"A nurse?"

"Not a professional nurse, but, as I say, the only person I know of close at hand who can do what is necessary until we get a nurse, if the man lives to require one. A male nurse would be better, but who is there here? No. I am thinking of the right one if I can only get her, if I can only get her?"

"She lives in the village?" Ringfield was curious; he thought he had met every one in the village, yet here was some paragon of female skill, virtue and strength with whom he was not acquainted.

"You must have met her. Of course you know her. I speak of Mme.
Poussette. Ah! You shall smile and you shall frown, but you shall see
what a miracle she can work! You shall yet envy this sick seigneur.
Madame is noted for her care of the sick and dying. You are surprised?
Yes?"

"I cannot help it. Anyone would be. She looks so frail, so delicate, and surely she is also what we call afflicted, peculiar. Is she a fit and sensible person for a case like this?"

"Ah! Mon Dieu!" exclaimed the doctor with a slight impatience. "These afflicted ones, these peculiar ones—they are still capable of something. Many times have I seen it; the old, old tottering grandmère, the crazy aunt, the bad-tempered husband, even the inebriate, can find, when they are guided, work which suits and maintains them. Even when the mind is shaken, if it is only a little, just a little, to care for others, a bird or a cat, or a sick person, this will keep the wits steady. A case like this moreover!" repeated Dr. Renaud, laying his finger to his nose. He was round, jolly, bow-legged, and brusque, with pronounced features overstrong for his height, merry eyes, and a red birthmark. "This is the case. We are, you and I and presently Father Rielle, responsible for M. Clairville. He must not be moved except to his bed; he is too far gone for more. The wife of Poussette is, to my knowledge, the only person we can get to sit here, administer drink and medicine, make him comfortable. Well, not even she can do that but—you comprenez. And she is capable, I know her well. She is as she is" (and the doctor made the sign of the Cross), "yet she is worth ten saner women, for she has no nerves, no fears, no imagination. Tell her what to do, place her here to do it, and she will not fail; I have seen her a dozen times in the village nursing sick women and their babies. She's as good as most doctors and better than most nurses. Yes, yes, we will get madame to him at once."

"But she may take it!"

"I think not. Her body like her mind is purged of all evil humours, mon ami. She is already more than half spirit and waits in peace for old age and quiet decay."

Ringfield got into the doctor's buggy in silent surprise.
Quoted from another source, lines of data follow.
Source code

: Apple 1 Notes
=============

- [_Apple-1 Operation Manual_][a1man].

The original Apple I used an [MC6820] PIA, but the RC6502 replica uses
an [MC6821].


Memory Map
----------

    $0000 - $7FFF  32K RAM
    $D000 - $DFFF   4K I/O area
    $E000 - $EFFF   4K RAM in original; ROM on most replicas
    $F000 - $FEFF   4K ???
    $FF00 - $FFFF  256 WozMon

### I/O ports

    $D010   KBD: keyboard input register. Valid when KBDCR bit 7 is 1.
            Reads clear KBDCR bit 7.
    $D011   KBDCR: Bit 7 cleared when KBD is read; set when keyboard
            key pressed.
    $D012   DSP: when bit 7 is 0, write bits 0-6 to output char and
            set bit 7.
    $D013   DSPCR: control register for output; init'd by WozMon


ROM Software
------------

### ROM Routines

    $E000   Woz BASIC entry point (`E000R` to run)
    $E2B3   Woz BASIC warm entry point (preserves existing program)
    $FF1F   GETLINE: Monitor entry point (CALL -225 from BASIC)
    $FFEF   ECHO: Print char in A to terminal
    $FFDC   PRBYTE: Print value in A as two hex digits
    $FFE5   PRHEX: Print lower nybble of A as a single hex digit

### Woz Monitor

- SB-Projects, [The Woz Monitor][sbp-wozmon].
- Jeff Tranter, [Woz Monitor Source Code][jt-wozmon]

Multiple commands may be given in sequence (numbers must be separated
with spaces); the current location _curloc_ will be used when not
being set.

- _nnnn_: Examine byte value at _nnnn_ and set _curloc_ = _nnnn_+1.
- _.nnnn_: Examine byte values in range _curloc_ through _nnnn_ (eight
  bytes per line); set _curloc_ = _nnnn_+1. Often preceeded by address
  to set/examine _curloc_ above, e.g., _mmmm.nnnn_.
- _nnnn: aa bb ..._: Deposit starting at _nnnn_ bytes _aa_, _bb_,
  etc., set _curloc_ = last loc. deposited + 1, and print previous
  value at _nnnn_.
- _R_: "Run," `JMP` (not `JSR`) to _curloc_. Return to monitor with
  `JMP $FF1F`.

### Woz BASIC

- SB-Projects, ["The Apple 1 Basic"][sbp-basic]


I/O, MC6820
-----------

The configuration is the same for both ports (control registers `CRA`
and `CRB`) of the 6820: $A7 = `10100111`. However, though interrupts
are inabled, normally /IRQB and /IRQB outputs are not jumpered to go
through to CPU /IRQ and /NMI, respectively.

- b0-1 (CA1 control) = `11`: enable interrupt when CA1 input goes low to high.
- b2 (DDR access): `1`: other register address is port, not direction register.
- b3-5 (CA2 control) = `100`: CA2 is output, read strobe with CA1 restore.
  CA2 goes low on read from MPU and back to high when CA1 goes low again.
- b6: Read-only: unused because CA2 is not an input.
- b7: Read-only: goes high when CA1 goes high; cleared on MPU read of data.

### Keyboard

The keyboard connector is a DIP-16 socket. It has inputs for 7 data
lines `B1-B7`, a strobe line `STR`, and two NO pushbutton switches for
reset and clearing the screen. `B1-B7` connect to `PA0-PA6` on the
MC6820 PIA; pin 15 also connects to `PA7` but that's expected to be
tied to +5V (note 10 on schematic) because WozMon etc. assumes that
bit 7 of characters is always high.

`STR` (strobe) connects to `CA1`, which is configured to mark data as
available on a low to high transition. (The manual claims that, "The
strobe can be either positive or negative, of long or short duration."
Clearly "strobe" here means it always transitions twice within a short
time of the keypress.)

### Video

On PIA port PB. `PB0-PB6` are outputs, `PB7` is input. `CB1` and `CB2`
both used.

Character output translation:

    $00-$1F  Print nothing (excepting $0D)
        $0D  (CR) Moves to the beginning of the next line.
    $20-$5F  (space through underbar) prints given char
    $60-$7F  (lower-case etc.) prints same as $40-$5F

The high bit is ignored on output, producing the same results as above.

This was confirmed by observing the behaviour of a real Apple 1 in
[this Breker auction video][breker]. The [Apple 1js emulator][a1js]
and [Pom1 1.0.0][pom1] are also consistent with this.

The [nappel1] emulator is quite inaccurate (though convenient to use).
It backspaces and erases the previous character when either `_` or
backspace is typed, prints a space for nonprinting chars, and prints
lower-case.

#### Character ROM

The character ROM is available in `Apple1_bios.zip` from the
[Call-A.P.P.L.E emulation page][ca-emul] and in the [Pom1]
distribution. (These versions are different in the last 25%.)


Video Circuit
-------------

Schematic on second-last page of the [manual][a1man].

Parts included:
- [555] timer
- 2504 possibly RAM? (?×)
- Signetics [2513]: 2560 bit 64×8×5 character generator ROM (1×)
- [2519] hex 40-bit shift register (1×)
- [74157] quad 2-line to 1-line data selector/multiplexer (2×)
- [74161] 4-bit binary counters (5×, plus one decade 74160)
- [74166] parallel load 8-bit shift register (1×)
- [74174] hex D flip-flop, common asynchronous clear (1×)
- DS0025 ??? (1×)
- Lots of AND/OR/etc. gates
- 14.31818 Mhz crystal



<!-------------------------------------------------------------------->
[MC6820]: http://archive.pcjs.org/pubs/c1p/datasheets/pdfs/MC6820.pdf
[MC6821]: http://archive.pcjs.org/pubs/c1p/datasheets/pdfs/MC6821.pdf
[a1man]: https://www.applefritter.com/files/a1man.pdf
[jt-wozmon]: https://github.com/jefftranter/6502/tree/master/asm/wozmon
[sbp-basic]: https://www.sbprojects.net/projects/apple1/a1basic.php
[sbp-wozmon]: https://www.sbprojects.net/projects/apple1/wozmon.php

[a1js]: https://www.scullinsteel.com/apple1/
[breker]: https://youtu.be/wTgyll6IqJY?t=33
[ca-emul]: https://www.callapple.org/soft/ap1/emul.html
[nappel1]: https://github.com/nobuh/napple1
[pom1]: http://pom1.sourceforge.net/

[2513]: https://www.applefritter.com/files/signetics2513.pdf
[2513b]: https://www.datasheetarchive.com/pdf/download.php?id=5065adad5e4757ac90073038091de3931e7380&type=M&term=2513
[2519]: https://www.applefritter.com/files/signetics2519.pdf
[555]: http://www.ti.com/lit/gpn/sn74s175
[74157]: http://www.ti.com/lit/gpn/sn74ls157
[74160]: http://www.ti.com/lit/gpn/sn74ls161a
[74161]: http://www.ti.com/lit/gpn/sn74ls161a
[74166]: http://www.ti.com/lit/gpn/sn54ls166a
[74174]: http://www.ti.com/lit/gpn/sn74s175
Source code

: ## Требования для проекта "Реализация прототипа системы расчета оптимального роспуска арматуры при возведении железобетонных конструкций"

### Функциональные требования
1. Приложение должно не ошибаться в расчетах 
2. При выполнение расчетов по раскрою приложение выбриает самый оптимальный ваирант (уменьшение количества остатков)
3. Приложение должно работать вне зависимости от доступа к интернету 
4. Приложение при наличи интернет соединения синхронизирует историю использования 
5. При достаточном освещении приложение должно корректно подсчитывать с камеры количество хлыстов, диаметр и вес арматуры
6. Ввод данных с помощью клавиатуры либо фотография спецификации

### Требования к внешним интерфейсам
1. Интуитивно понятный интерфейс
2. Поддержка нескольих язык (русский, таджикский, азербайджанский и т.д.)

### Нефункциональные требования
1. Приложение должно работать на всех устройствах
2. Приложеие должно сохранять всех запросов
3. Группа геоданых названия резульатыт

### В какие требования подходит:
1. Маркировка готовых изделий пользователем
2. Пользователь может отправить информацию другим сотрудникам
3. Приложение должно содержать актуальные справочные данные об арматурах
"Besides, if she did take it, and it killed her, I cannot see any great calamity. I will tell you her history. She was well educated at a good convent near Montreal; her father was a doctor, as I am, but a far cleverer one. Yes, I lift the chapeau to that one, that old Dr. Pacquette as regards the great art and science of medicine. But as a father—ah! God pity him where he is now, according to our belief, in purgatory for many long years to come. Bien! Dr. Pacquette had lost his wife, and his daughter, a fairy thing, was allowed, even encouraged, to grow up as she pleases. They have grand friends in Montreal, her father's people still live on Rue St. Denis, great rich people; if you go there, drive out over the mountain and you shall see her old home, the Pacquette Château. Well, this Mme. Poussette when she is a girl (Natalie-Elmire-Alexandre, I don't give you all her name) she is very pretty, and the old doctor wish her to make a grand marriage, and he has every one up to the house and make a big time for them, and introduce her to all the young men, all the rich young men. But while she has been at that convent she has met with Amable Poussette, who was not so stout then, had a good figure and a lively tongue, and the end is, they are married at Ancien Lorette by a young priest, who might have known better. Some months after, she goes home to her father to be taken in and forgiven and nursed, for she has by this time a young infant about six weeks old. Well, you can perhaps imagine le vieux Pacquette when it is all explained. He is enraged, he drives her from his door, she passes all one long, cold night in the snow outside the château on Cote des Neiges hill and when she is found by the servants two days later, she is as you see her, monsieur, and the baby is dead! Never again the bright little Natalie-Elmire, but instead, a pale, faded, vacant-eyed, timid woman. Ah! If I ever meet le vieux Pacquette in the next world!"